** EXERCISE PROMPT **
Return the count of lines in the records that include the string "label", and nothing besides it.

** SUPPLIED RECORDS **
——

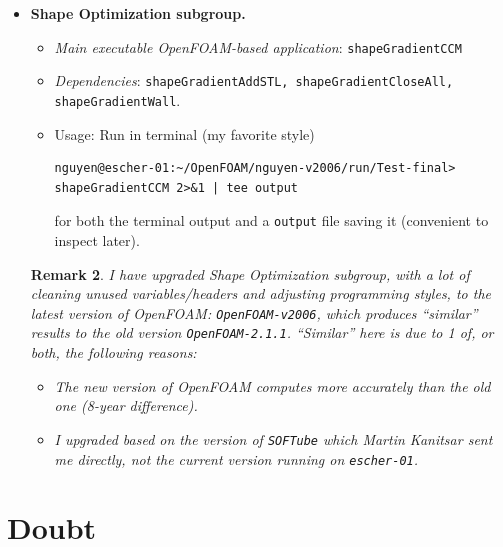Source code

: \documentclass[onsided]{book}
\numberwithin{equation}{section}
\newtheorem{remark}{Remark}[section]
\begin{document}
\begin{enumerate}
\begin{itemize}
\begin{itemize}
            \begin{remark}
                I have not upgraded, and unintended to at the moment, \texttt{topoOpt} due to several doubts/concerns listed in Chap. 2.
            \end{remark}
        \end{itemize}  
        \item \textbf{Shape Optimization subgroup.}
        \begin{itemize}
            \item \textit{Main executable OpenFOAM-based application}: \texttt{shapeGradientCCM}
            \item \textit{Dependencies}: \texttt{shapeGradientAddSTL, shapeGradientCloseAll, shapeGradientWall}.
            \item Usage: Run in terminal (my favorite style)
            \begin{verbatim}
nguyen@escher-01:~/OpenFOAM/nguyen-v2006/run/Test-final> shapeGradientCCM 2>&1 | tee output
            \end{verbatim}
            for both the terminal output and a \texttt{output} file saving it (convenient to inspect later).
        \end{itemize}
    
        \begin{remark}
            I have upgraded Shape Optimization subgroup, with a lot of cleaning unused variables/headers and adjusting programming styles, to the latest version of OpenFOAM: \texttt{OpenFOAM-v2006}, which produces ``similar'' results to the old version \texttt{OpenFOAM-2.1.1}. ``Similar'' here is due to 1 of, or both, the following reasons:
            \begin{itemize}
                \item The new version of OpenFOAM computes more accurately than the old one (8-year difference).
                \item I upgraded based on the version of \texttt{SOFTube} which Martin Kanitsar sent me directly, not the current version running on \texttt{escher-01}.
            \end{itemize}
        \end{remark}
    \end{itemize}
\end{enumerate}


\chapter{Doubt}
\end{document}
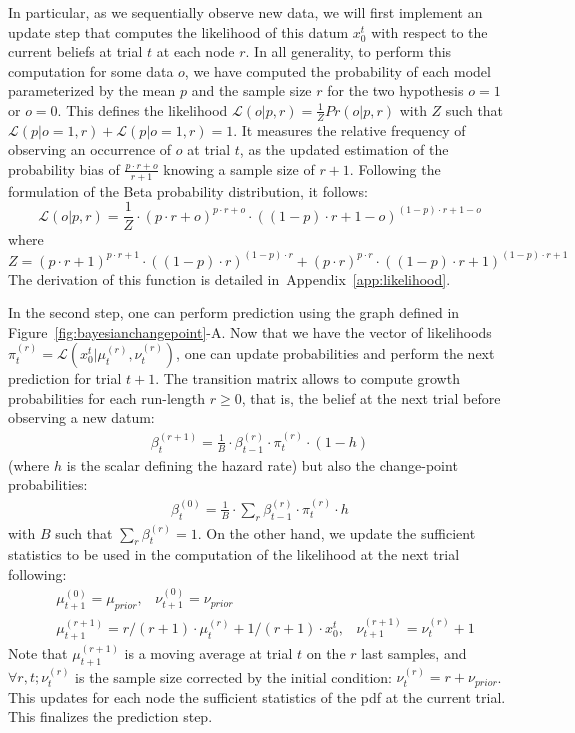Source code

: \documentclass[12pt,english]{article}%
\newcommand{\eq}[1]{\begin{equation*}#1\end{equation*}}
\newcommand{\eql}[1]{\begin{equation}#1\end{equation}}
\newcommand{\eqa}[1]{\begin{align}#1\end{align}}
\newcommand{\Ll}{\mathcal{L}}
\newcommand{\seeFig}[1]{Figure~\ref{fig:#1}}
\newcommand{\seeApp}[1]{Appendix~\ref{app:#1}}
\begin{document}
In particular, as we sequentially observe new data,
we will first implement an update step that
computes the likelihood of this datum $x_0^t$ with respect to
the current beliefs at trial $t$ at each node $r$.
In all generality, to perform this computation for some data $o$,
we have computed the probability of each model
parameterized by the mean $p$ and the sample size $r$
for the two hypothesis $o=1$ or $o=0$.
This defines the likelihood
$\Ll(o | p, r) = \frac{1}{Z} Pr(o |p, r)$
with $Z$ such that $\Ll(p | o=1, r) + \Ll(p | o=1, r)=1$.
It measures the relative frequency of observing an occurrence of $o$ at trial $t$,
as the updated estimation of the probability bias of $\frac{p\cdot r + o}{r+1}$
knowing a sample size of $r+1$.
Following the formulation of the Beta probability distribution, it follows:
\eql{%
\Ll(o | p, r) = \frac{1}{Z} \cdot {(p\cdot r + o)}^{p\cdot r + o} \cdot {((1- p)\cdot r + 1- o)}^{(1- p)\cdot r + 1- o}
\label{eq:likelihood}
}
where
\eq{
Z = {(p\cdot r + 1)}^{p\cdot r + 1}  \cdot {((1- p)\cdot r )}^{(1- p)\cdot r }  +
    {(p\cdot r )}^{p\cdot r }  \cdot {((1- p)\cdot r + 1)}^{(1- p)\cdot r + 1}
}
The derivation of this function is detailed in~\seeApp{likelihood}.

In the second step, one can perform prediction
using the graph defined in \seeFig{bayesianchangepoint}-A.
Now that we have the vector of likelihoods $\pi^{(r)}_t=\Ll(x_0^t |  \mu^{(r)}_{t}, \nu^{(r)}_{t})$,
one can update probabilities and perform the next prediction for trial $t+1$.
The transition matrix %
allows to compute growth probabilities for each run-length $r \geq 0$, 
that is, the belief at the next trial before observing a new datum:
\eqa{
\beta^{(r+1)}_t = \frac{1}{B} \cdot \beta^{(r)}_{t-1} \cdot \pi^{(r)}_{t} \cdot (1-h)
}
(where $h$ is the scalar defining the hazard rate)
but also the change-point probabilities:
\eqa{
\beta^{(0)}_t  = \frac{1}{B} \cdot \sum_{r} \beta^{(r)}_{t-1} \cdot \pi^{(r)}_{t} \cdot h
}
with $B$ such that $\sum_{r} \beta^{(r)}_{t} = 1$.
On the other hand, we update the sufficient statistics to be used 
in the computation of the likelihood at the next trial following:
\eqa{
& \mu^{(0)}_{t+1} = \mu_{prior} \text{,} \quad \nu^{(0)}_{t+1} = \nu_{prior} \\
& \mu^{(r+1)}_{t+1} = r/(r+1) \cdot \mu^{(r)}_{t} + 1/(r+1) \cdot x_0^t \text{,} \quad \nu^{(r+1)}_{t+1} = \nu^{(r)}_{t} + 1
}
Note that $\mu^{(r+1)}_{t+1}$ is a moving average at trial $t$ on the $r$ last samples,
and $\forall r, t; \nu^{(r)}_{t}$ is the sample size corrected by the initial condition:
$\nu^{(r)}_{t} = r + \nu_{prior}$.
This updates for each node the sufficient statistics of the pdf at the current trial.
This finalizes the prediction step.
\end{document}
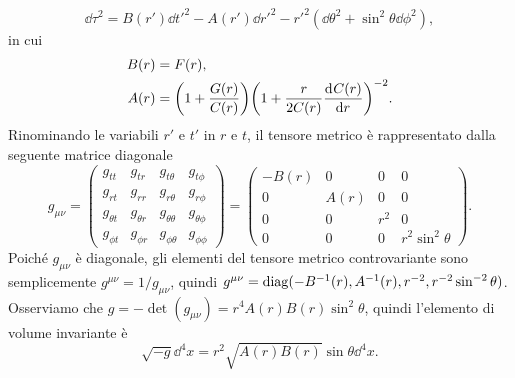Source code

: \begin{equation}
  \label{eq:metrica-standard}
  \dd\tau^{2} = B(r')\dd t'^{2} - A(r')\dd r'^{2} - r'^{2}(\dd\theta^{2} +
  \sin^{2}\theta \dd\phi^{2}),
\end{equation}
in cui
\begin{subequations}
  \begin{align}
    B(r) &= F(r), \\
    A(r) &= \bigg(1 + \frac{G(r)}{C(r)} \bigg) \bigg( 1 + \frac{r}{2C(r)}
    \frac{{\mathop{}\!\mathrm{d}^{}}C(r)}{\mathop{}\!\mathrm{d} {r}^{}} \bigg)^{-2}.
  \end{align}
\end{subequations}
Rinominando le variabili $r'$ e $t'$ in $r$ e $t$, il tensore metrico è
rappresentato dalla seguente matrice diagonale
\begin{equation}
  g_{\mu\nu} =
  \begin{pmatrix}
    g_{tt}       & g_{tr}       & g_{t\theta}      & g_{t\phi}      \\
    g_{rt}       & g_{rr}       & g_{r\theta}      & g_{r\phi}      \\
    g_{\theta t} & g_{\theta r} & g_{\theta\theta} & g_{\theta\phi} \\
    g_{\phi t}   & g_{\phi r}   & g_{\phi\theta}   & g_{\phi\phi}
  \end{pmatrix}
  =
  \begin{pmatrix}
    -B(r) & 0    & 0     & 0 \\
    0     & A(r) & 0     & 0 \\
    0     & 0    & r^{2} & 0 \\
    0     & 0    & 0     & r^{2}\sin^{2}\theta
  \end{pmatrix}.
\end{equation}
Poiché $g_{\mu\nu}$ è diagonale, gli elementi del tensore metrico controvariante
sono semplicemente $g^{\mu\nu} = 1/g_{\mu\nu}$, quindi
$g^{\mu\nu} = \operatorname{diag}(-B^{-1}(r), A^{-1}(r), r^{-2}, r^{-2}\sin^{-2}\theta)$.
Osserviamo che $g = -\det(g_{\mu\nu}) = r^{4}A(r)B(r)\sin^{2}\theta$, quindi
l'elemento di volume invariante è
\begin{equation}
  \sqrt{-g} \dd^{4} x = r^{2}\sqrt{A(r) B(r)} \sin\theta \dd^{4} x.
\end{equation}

——

** RESPONSE TO THE EXERCISE **
2